== Your goal ==
From the data below, return all lines holding the string "baselineskip".
** Provided records follows **
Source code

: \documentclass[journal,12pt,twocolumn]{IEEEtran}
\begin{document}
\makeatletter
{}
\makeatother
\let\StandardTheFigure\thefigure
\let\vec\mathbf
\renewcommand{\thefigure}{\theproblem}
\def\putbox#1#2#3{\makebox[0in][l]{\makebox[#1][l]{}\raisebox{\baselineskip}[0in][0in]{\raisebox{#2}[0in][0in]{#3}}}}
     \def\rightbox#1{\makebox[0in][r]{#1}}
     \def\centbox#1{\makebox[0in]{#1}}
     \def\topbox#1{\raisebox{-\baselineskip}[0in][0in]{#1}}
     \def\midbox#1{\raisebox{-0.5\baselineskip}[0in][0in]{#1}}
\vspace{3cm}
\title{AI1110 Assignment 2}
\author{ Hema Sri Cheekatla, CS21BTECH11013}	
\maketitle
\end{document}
** End of Provided records **
== Solution to the exercise ==
\def\putbox#1#2#3{\makebox[0in][l]{\makebox[#1][l]{}\raisebox{\baselineskip}[0in][0in]{\raisebox{#2}[0in][0in]{#3}}}}
     \def\topbox#1{\raisebox{-\baselineskip}[0in][0in]{#1}}
     \def\midbox#1{\raisebox{-0.5\baselineskip}[0in][0in]{#1}}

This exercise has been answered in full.